(Saved data entries)
────────────────
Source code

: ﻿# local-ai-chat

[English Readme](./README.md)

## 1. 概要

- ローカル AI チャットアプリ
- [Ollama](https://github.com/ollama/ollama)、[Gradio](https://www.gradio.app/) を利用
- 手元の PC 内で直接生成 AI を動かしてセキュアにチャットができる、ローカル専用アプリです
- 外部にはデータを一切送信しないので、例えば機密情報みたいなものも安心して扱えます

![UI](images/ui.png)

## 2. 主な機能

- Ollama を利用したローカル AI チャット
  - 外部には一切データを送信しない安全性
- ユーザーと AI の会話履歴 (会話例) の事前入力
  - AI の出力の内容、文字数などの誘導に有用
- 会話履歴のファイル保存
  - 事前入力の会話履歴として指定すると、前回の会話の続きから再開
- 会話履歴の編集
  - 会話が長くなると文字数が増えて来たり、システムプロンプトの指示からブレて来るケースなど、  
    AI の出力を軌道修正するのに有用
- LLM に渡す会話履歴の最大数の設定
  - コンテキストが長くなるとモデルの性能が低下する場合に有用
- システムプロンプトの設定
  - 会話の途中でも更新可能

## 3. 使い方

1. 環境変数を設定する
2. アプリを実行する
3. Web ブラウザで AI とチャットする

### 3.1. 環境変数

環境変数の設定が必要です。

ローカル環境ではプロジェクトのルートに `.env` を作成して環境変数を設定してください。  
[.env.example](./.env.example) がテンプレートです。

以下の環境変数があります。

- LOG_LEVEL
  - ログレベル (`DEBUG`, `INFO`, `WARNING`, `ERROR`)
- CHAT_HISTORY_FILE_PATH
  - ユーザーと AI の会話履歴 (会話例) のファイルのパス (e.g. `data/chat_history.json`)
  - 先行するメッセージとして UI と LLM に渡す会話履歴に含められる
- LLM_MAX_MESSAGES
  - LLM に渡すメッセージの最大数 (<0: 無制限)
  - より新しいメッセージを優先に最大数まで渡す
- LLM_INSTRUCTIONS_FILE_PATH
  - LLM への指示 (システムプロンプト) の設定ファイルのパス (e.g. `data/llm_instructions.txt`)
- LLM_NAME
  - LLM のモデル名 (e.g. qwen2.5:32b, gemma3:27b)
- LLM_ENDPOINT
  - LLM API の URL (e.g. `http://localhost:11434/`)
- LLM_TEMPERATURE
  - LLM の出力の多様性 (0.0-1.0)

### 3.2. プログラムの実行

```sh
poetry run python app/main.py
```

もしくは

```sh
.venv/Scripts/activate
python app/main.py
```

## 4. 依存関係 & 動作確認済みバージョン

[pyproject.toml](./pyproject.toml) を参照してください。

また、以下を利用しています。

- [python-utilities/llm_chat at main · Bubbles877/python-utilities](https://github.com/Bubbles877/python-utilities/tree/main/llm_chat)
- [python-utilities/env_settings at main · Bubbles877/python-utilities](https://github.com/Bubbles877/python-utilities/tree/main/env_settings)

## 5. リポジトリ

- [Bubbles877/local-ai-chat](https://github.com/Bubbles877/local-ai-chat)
────────────────
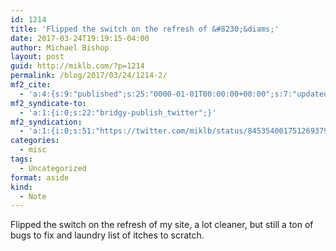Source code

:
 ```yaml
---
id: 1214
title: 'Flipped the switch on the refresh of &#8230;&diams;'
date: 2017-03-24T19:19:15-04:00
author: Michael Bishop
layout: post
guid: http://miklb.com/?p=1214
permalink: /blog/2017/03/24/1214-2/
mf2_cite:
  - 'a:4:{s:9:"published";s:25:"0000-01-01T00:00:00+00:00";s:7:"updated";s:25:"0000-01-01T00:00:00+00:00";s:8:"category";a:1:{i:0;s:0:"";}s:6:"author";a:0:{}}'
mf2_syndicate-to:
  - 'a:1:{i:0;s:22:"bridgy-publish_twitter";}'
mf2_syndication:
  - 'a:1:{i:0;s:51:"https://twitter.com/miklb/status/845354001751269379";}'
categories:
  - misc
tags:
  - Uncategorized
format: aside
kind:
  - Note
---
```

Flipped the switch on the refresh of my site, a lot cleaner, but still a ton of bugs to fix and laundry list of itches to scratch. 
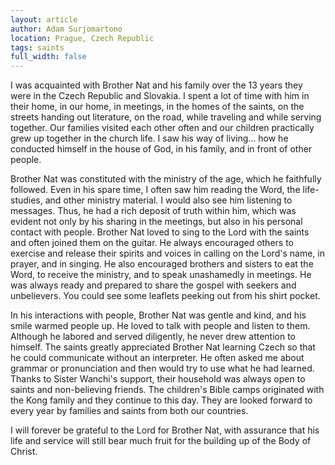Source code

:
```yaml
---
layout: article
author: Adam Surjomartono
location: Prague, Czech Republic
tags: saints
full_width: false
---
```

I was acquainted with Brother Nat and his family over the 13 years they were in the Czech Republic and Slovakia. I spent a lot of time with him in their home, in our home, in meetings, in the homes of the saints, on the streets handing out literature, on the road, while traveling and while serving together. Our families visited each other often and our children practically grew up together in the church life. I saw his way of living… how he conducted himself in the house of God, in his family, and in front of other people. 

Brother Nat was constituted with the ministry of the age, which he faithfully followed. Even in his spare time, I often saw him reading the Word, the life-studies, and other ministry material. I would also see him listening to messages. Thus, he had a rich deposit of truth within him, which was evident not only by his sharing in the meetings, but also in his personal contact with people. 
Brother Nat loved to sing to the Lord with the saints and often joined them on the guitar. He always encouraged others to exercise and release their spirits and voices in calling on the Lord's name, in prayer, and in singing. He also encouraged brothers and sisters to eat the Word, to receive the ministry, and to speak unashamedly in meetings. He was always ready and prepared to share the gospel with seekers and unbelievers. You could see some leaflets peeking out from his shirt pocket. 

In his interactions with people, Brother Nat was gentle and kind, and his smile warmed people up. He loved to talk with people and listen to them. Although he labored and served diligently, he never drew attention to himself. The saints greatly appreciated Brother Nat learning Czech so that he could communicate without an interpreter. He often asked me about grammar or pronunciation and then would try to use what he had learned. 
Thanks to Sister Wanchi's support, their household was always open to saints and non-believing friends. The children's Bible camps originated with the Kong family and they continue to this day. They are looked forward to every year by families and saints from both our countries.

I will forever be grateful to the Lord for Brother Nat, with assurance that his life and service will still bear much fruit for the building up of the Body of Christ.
────────────────
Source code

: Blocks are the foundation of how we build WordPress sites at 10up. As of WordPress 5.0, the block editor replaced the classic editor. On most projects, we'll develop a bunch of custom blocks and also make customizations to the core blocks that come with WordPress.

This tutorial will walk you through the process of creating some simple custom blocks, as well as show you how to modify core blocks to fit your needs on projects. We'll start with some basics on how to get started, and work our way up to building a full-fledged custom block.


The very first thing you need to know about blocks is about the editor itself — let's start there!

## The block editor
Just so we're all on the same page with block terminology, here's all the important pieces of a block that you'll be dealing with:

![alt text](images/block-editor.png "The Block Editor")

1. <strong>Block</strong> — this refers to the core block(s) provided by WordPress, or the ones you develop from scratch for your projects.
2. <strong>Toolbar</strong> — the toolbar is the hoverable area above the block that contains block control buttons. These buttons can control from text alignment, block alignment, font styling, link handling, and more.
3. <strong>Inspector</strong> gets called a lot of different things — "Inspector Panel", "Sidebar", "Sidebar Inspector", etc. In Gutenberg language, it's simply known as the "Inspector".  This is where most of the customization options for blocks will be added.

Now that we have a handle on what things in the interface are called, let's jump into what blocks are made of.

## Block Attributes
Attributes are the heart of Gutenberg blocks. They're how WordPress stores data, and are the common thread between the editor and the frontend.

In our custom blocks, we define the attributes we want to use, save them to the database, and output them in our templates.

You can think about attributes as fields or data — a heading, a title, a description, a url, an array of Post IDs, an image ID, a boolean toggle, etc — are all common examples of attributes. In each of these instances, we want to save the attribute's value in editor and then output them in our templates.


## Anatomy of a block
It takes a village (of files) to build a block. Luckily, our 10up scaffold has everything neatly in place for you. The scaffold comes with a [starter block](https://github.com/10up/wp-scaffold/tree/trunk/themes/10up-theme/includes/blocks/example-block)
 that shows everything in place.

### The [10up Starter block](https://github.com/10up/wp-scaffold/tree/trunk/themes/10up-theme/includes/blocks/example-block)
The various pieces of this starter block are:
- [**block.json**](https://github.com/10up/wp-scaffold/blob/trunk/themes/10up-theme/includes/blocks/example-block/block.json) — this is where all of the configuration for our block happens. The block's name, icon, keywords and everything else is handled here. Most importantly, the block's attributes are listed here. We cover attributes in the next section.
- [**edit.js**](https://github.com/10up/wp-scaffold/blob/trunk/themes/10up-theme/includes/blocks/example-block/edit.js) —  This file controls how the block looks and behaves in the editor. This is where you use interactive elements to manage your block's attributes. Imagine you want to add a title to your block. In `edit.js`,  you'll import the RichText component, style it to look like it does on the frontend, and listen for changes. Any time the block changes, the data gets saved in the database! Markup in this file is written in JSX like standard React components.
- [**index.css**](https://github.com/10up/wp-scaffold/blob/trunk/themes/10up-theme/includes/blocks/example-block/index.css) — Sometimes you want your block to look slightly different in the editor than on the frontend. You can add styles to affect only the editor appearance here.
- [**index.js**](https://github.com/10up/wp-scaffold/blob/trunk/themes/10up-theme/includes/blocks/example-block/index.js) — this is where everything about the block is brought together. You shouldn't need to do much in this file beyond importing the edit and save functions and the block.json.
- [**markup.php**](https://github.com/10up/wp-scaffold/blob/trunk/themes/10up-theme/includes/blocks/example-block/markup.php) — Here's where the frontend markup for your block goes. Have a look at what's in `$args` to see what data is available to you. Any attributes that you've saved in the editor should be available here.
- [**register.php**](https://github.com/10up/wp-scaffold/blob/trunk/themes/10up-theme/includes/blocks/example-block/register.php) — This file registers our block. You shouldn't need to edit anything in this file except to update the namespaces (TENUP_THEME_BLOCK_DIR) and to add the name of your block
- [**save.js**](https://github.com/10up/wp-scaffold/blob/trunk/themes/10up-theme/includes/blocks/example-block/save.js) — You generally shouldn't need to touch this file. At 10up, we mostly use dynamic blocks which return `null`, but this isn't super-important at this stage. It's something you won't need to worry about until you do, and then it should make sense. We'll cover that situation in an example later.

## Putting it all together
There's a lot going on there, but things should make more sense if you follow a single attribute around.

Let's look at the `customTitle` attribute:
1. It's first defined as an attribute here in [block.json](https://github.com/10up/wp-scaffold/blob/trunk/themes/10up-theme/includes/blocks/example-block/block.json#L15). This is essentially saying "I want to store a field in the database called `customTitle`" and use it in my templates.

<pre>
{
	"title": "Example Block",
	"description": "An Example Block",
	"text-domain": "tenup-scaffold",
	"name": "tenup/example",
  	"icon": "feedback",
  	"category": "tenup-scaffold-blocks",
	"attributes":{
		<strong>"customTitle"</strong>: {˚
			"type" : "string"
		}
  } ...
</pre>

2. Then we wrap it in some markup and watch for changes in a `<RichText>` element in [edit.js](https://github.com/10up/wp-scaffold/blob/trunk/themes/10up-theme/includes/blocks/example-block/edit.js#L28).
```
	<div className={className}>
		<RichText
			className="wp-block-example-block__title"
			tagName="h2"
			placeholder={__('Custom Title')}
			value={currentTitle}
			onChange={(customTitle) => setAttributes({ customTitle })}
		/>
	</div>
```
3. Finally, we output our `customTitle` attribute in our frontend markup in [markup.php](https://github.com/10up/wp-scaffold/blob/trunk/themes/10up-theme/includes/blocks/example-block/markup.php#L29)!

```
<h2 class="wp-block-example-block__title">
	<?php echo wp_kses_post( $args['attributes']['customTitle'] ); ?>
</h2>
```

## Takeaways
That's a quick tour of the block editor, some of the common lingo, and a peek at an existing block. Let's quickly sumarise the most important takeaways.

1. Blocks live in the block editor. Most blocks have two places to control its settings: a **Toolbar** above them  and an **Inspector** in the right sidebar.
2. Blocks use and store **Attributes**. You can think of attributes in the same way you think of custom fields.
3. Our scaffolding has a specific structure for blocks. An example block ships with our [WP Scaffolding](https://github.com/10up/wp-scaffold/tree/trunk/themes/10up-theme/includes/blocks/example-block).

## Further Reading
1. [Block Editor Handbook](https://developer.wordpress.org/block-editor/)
────────────────
EXERCISE REQUIREMENTS —
From the data above, copy every line where "author" appears.

ANSWER FOR THIS EXERCISE —
author: Michael Bishop
  - 'a:4:{s:9:"published";s:25:"0000-01-01T00:00:00+00:00";s:7:"updated";s:25:"0000-01-01T00:00:00+00:00";s:8:"category";a:1:{i:0;s:0:"";}s:6:"author";a:0:{}}'
author: Adam Surjomartono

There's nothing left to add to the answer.